Did you have any input into the cover art?

Yes I did, which was amazing. Usborne were so determined to get the cover to perfectly reflect the content of the book. Throughout the process I was allowed to say what I felt, and why, and they always listened. I didn’t want a sugary, fluffy cover design that screamed love and romance, it had to be contemporary one with an edge, as the story does go to dark places. The final design, which was number four, was spot on and very striking. Whilst being aware that it is a love story, it is clear that it is no ordinary one and from a design point of view it is very eye-catching.

We made a list of books we could think of which broach the subject of mental illness:- Face, The Curious Incident of the Dog in the Night-Time, One Memory of Flora Banks, Still Alice and Wonder. Did any books influence you in the writing of Rosie Loves Jack?

I’ve read all of these books except for Still Alice, which is in my very large tbr pile, but I have seen the film - and I think they’ve probably all had a very slight influence on me. The Curious Incident because of the outstanding voice of the protagonist, Christopher; Wonder because it was so moving and uplifting; Face because of the strong voice and exceptional dialogue and The One Memory of Flora Banks because of the darker edge.

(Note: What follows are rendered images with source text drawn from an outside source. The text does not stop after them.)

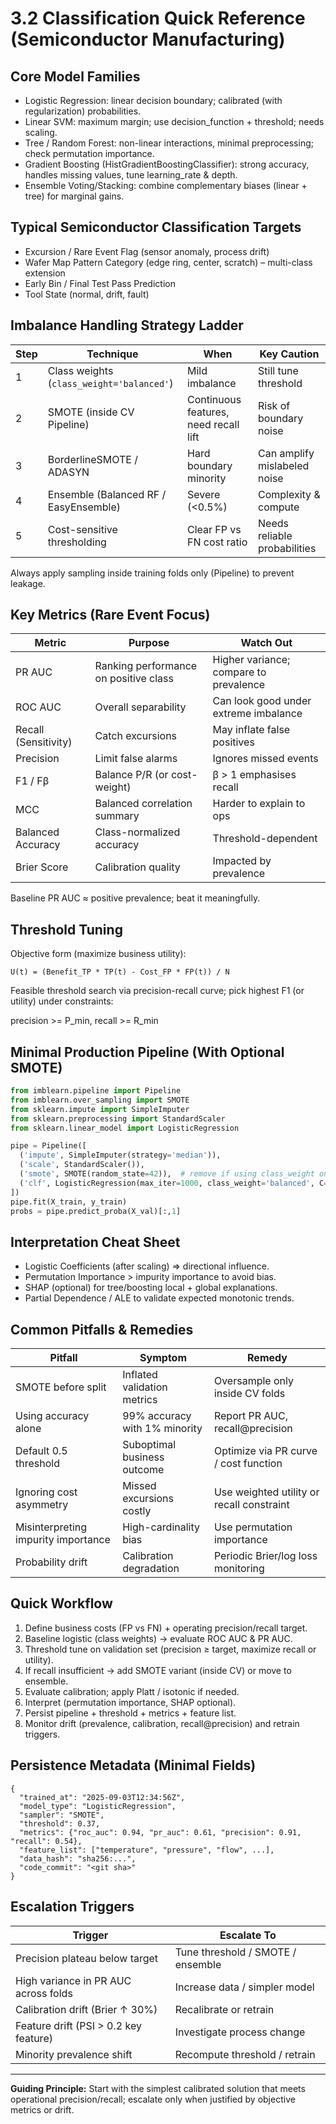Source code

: # 3.2 Classification Quick Reference (Semiconductor Manufacturing)

## Core Model Families

- Logistic Regression: linear decision boundary; calibrated (with regularization) probabilities.
- Linear SVM: maximum margin; use decision_function + threshold; needs scaling.
- Tree / Random Forest: non-linear interactions, minimal preprocessing; check permutation importance.
- Gradient Boosting (HistGradientBoostingClassifier): strong accuracy, handles missing values, tune learning_rate & depth.
- Ensemble Voting/Stacking: combine complementary biases (linear + tree) for marginal gains.

## Typical Semiconductor Classification Targets

- Excursion / Rare Event Flag (sensor anomaly, process drift)
- Wafer Map Pattern Category (edge ring, center, scratch) – multi-class extension
- Early Bin / Final Test Pass Prediction
- Tool State (normal, drift, fault)

## Imbalance Handling Strategy Ladder

| Step | Technique | When | Key Caution |
|------|-----------|------|-------------|
| 1 | Class weights (`class_weight='balanced'`) | Mild imbalance | Still tune threshold |
| 2 | SMOTE (inside CV Pipeline) | Continuous features, need recall lift | Risk of boundary noise |
| 3 | BorderlineSMOTE / ADASYN | Hard boundary minority | Can amplify mislabeled noise |
| 4 | Ensemble (Balanced RF / EasyEnsemble) | Severe (<0.5%) | Complexity & compute |
| 5 | Cost-sensitive thresholding | Clear FP vs FN cost ratio | Needs reliable probabilities |

Always apply sampling inside training folds only (Pipeline) to prevent leakage.

## Key Metrics (Rare Event Focus)

| Metric | Purpose | Watch Out |
|--------|---------|-----------|
| PR AUC | Ranking performance on positive class | Higher variance; compare to prevalence |
| ROC AUC | Overall separability | Can look good under extreme imbalance |
| Recall (Sensitivity) | Catch excursions | May inflate false positives |
| Precision | Limit false alarms | Ignores missed events |
| F1 / Fβ | Balance P/R (or cost-weight) | β > 1 emphasises recall |
| MCC | Balanced correlation summary | Harder to explain to ops |
| Balanced Accuracy | Class-normalized accuracy | Threshold-dependent |
| Brier Score | Calibration quality | Impacted by prevalence |

Baseline PR AUC ≈ positive prevalence; beat it meaningfully.

## Threshold Tuning

Objective form (maximize business utility):

```text
U(t) = (Benefit_TP * TP(t) - Cost_FP * FP(t)) / N
```

Feasible threshold search via precision-recall curve; pick highest F1 (or utility) under constraints:

precision >= P_min, recall >= R_min

## Minimal Production Pipeline (With Optional SMOTE)

```python
from imblearn.pipeline import Pipeline
from imblearn.over_sampling import SMOTE
from sklearn.impute import SimpleImputer
from sklearn.preprocessing import StandardScaler
from sklearn.linear_model import LogisticRegression

pipe = Pipeline([
  ('impute', SimpleImputer(strategy='median')),
  ('scale', StandardScaler()),
  ('smote', SMOTE(random_state=42)),  # remove if using class_weight only
  ('clf', LogisticRegression(max_iter=1000, class_weight='balanced', C=1.0, random_state=42))
])
pipe.fit(X_train, y_train)
probs = pipe.predict_proba(X_val)[:,1]
```

## Interpretation Cheat Sheet

- Logistic Coefficients (after scaling) ⇒ directional influence.
- Permutation Importance > impurity importance to avoid bias.
- SHAP (optional) for tree/boosting local + global explanations.
- Partial Dependence / ALE to validate expected monotonic trends.

## Common Pitfalls & Remedies

| Pitfall | Symptom | Remedy |
|---------|---------|--------|
| SMOTE before split | Inflated validation metrics | Oversample only inside CV folds |
| Using accuracy alone | 99% accuracy with 1% minority | Report PR AUC, recall@precision |
| Default 0.5 threshold | Suboptimal business outcome | Optimize via PR curve / cost function |
| Ignoring cost asymmetry | Missed excursions costly | Use weighted utility or recall constraint |
| Misinterpreting impurity importance | High-cardinality bias | Use permutation importance |
| Probability drift | Calibration degradation | Periodic Brier/log loss monitoring |

## Quick Workflow

1. Define business costs (FP vs FN) + operating precision/recall target.
2. Baseline logistic (class weights) → evaluate ROC AUC & PR AUC.
3. Threshold tune on validation set (precision ≥ target, maximize recall or utility).
4. If recall insufficient → add SMOTE variant (inside CV) or move to ensemble.
5. Evaluate calibration; apply Platt / isotonic if needed.
6. Interpret (permutation importance, SHAP optional).
7. Persist pipeline + threshold + metrics + feature list.
8. Monitor drift (prevalence, calibration, recall@precision) and retrain triggers.

## Persistence Metadata (Minimal Fields)

```jsonc
{
  "trained_at": "2025-09-03T12:34:56Z",
  "model_type": "LogisticRegression",
  "sampler": "SMOTE",
  "threshold": 0.37,
  "metrics": {"roc_auc": 0.94, "pr_auc": 0.61, "precision": 0.91, "recall": 0.54},
  "feature_list": ["temperature", "pressure", "flow", ...],
  "data_hash": "sha256:...",
  "code_commit": "<git sha>"
}
```

## Escalation Triggers

| Trigger | Escalate To |
|---------|-------------|
| Precision plateau below target | Tune threshold / SMOTE / ensemble |
| High variance in PR AUC across folds | Increase data / simpler model |
| Calibration drift (Brier ↑ 30%) | Recalibrate or retrain |
| Feature drift (PSI > 0.2 key feature) | Investigate process change |
| Minority prevalence shift | Recompute threshold / retrain |

---
**Guiding Principle:** Start with the simplest calibrated solution that meets operational precision/recall; escalate only when justified by objective metrics or drift.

I always loved Of Mice and Men and have carried that voice of Lennie with me for many years. More recently Nathan Filer’s, Shock of the Fall had a huge impact on me as it was funny, compelling and heartrending. Finally, The Inheritors by William Golding – my book that I’d take on to my desert island. It is all voiced through Neanderthal man and I am in awe of Golding, who made it possible for me to really imagine how it felt.

There are no other YA books that are written through the voice of a girl with Down’s syndrome, so I was stepping out into new territory and doing something unique. It was exciting but terrifying, as I so wanted to get it right.

What can we expect from you next?

I don’t want to give too much away about my next book, but I can tell you it’s another love story, which touches on our drinking culture and features a severely autistic teenager – oh and a double decker bus.

Fascinating stuff and I for one can't wait for your next book. Thank you so much Mel, and thanks to the wonderful Wycombe High School Librarians for your great questions.